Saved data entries
******************************

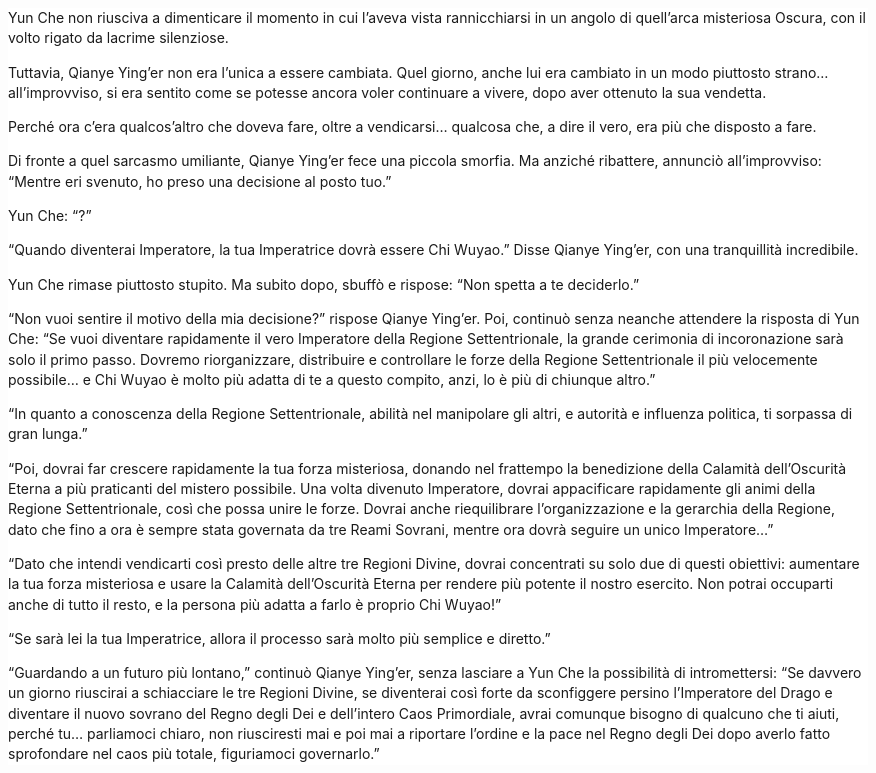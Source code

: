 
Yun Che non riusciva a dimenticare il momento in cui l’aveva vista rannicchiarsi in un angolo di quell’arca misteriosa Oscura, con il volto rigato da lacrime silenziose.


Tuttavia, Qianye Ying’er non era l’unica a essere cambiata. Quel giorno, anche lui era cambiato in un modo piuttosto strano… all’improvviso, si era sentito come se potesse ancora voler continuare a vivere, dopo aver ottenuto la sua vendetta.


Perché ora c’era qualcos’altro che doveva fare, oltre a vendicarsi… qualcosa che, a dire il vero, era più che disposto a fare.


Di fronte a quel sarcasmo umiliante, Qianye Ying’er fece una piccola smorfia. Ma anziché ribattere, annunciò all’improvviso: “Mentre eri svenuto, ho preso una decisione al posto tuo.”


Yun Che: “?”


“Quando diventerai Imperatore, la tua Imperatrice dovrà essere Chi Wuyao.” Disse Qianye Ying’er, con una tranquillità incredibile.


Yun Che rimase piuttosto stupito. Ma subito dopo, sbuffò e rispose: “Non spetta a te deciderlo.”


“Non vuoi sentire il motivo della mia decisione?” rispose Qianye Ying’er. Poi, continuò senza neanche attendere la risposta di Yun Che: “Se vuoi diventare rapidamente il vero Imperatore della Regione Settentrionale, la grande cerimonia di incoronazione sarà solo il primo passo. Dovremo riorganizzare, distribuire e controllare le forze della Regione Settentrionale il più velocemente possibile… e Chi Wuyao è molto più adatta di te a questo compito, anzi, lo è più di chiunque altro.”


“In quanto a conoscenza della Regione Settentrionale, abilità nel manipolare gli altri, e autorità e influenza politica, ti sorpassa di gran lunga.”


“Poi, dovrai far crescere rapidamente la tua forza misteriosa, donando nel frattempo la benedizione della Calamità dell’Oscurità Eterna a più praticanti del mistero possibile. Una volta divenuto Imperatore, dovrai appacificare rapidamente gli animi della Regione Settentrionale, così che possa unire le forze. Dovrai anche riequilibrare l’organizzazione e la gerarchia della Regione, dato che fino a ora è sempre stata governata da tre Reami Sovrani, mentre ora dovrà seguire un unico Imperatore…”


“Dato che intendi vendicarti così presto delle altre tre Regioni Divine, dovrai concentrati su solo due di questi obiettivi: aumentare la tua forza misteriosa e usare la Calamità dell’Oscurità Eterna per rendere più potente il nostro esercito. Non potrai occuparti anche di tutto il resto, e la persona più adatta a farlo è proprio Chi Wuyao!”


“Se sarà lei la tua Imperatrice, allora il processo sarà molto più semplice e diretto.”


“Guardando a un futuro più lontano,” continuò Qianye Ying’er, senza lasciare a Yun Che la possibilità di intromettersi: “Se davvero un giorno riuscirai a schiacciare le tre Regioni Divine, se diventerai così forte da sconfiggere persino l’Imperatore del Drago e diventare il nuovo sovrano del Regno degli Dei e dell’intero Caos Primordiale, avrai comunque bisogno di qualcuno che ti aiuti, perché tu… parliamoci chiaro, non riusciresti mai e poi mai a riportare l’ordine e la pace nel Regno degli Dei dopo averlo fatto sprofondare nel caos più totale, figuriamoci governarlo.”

******************************

Checking the data above line by line, please work out how many lines include "Calamità", and reply with the number only.

■ YOUR SOLUTION
2